The mother applied for permission to withdraw the proceedings in England, which was welcomed by the child (who was a party to proceedings), as he wished for there to be an end to all litigation between his parents in respect of him.

The issues for the court to determine were:

i.         whether permission is required to withdraw an application under the 1980 Hague Convention and, if so, the test for permission

ii.       if such an application is withdrawn, to what extent is the court able to give procedural directions in respect of any potential future applications

iii.      what arrangements should be made in respect of the child’s passport at the conclusion of proceedings, and

iv.     whether the judgment (and a previous judgment) should be reported and, if so, in what form.

As to permission, the court concluded that FPR 2010 r29.4 applies to applications under the 1980 Hague Convention.  The plain meaning of the rule is that permission is required for applications under Parts 10 to 14.  The phrase “any other Part where the application relates to the welfare or upbringing of a child” was to be read disjunctively and applied only to the words “to any other Part” and not to the words “under Parts 10 to 14”.  Applications under the 1980 Hague Convention were governed by Part 12 and therefore required permission to withdraw.

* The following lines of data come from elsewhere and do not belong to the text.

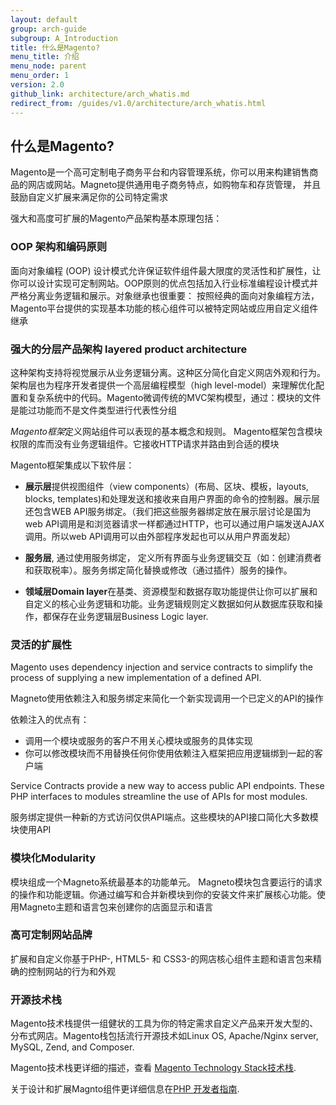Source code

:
 ```yaml
---
layout: default
group: arch-guide
subgroup: A_Introduction
title: 什么是Magento?
menu_title: 介绍
menu_node: parent
menu_order: 1
version: 2.0
github_link: architecture/arch_whatis.md
redirect_from: /guides/v1.0/architecture/arch_whatis.html
---
```


<h2 id="m2arch-whatis-overview">什么是Magento?</h2>

Magento是一个高可定制电子商务平台和内容管理系统，你可以用来构建销售商品的网店或网站。Magneto提供通用电子商务特点，如购物车和存货管理， 并且鼓励自定义扩展来满足你的公司特定需求

强大和高度可扩展的Magento产品架构基本原理包括：

### OOP 架构和编码原则

面向对象编程 (OOP) 设计模式允许保证软件组件最大限度的灵活性和扩展性，让你可以设计实现可定制网站。OOP原则的优点包括加入行业标准编程设计模式并严格分离业务逻辑和展示。对象继承也很重要： 按照经典的面向对象编程方法，Magento平台提供的实现基本功能的核心组件可以被特定网站或应用自定义组件继承

### 强大的分层产品架构 layered product architecture

这种架构支持将视觉展示从业务逻辑分离。这种区分简化自定义网店外观和行为。架构层也为程序开发者提供一个高层编程模型（high level-model）来理解优化配置和复杂系统中的代码。Magento微调传统的MVC架构模型，通过：模块的文件是能过功能而不是文件类型进行代表性分组

<i>Magento框架</i>定义网站组件可以表现的基本概念和规则。 Magento框架包含模块权限的库而没有业务逻辑组件。它接收HTTP请求并路由到合适的模块

Magento框架集成以下软件层：

* <b>展示层</b>提供视图组件（view components）(布局、区块、模板，layouts, blocks, templates)和处理发送和接收来自用户界面的命令的控制器。展示层还包含WEB API服务绑定。（我们把这些服务器绑定放在展示层讨论是国为web API调用是和浏览器请求一样都通过HTTP，也可以通过用户端发送AJAX调用。所以web API调用可以由外部程序发起也可以从用户界面发起）

* <b>服务层</b>, 通过使用服务绑定， 定义所有界面与业务逻辑交互（如：创建消费者和获取税率）。服务务绑定简化替换或修改（通过插件）服务的操作。


* <b>领域层Domain layer</b>在基类、资源模型和数据存取功能提供让你可以扩展和自定义的核心业务逻辑和功能。业务逻辑规则定义数据如何从数据库获取和操作，都保存在业务逻辑层Business Logic layer.


### 灵活的扩展性
Magento uses dependency injection and service contracts to simplify the process of supplying a new implementation of a defined API.

Magneto使用依赖注入和服务绑定来简化一个新实现调用一个已定义的API的操作

依赖注入的优点有：

* 调用一个模块或服务的客户不用关心模块或服务的具体实现
* 你可以修改模块而不用替换任何你使用依赖注入框架把应用逻辑绑到一起的客户端

Service Contracts provide a new way to access public API endpoints. These PHP interfaces to modules streamline the use of APIs for most modules.

服务绑定提供一种新的方式访问仅供API端点。这些模块的API接口简化大多数模块使用API

### 模块化Modularity

模块组成一个Magneto系统最基本的功能单元。 Magneto模块包含要运行的请求的操作和功能逻辑。你通过编写和合并新模块到你的安装文件来扩展核心功能。使用Magneto主题和语言包来创建你的店面显示和语言

### 高可定制网站品牌
扩展和自定义你基于PHP-, HTML5- 和 CSS3-的网店核心组件主题和语言包来精确的控制网站的行为和外观

 <h3>开源技术栈</h3>
Magento技术栈提供一组健状的工具为你的特定需求自定义产品来开发大型的、分布式网店。Magento栈包括流行开源技术如Linux OS, Apache/Nginx server, MySQL, Zend, and Composer.

Magento技术栈更详细的描述，查看 <a href="{{page.baseurl}}architecture/tech-stack.html">Magento Technology Stack技术栈</a>.



<div class="bs-callout bs-callout-info" id="info">

  <p>关于设计和扩展Magnto组件更详细信息在<a href="{{page.baseurl}}extension-dev-guide/bk-extension-dev-guide.html">PHP 开发者指南</a>.</p>

</div>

The test to be applied was based on the matters set out in the overriding objective at FPR 2010 r1(2), including the need to deal with cases expeditiously and fairly, proportionality, saving expense and ensuring appropriate sharing of court resources.  When applying the overriding objective, the mother was given permission to withdraw her application.

In considering whether the court could or should make any anticipatory directions in respect of potential future proceedings, the only direction given was that any such application be reserved to MacDonald J.  As to the child’s passport, which was being held by the child’s solicitor, it was directed that this should be released to the child for the purpose of travel over Easter.  Thereafter, the passport could either be held by the child’s solicitor, or the judge noted there was no reason why the child himself couldn’t retain his own passport pending determination of any issues by the New York court.

In respect of publication of the judgments, the applicable principles when deciding whether or not to publish a judgment pursuant to the President’s guidance as set out in H v A (No 2) [2015] EWHC 2630 (Fam) were repeated.  MacDonald J balanced the competing Article 8 and Article 10 rights and concluded that the previous and instant judgments should be published, subject to limited redaction.  Due to the exceptional circumstances of the case, in particular how much information was already in the public domain and that it would not be possible to produce an anonymised version that would prevent jigsaw identification, the court also determined that the judgments should be published without being anonymised.

The court noted that the proceedings arose as a result of a temporary breakdown in trust and urged the parents to resolve the disputes without the need for further litigation.